The major surgeries are done to replace a segment of the expanded aorta in a bid to lower the risk of developing severe complications. The replacement of the swollen part of the artery should be done before it has expanded a lot. When the aorta grows to a specific thickness, usually more than 5cm in diameter, it can tear easily, requiring an emergency operation to avert the situation. A portion o the aorta should be replaced when it exceeds the 4.5cm mark. Another importance of operating the heart early is to prevent tearing it during operation if it has grown past the 5cm mark.
Earlier, it has also been shown that the condition affects the person’s ability to see through the dislocation of the lenses, development of cataracts, and buildup of pressure within the eyeball or glaucoma. These conditions can cause an individual to lose their eyesight if not handled correctly and in good time. Conditions like glaucoma can cause permanent damage to the eye, but when managed properly, an individual can see for a longer time. Glasses or contact lenses are offered to correct impaired eyesight due to dislocated lenses.

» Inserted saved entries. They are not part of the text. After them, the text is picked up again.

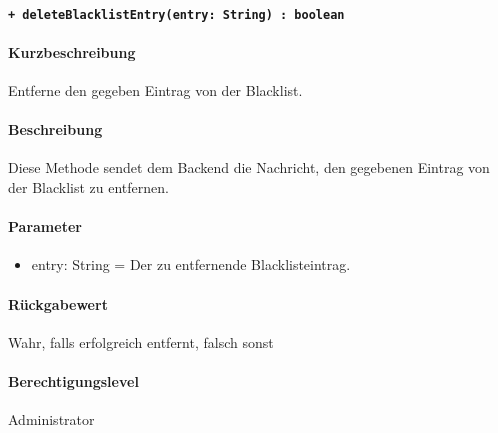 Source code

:\paragraph{\texttt{+ deleteBlacklistEntry(entry: String) : boolean}}\label{AP_Framework_deleteBlacklistEntry}%
\paragraph*{Kurzbeschreibung}
Entferne den gegeben Eintrag von der Blacklist.
\paragraph*{Beschreibung}
Diese Methode sendet dem Backend die Nachricht, den gegebenen Eintrag von der Blacklist zu entfernen.
\paragraph*{Parameter}
\begin{itemize}
    \item entry: String = Der zu entfernende Blacklisteintrag.
\end{itemize}
\paragraph*{Rückgabewert}
Wahr, falls erfolgreich entfernt, falsch sonst
\paragraph*{Berechtigungslevel}
Administrator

People with Marfan syndrome also need psychological support to help them deal with their situation. As seen in the documentary, people with the syndrome get emotional at times, wondering, and worrying about their conditions. Family members also go through a hard sensitive time worrying about those of them with the syndrome. The situation is especially difficult for young people who are trying to blend in society only to realize that they cannot lead healthy lives like other people. Appropriate psychological assistance is, therefore, necessary to cater to the emotional needs of individuals with Marfan syndrome and their families.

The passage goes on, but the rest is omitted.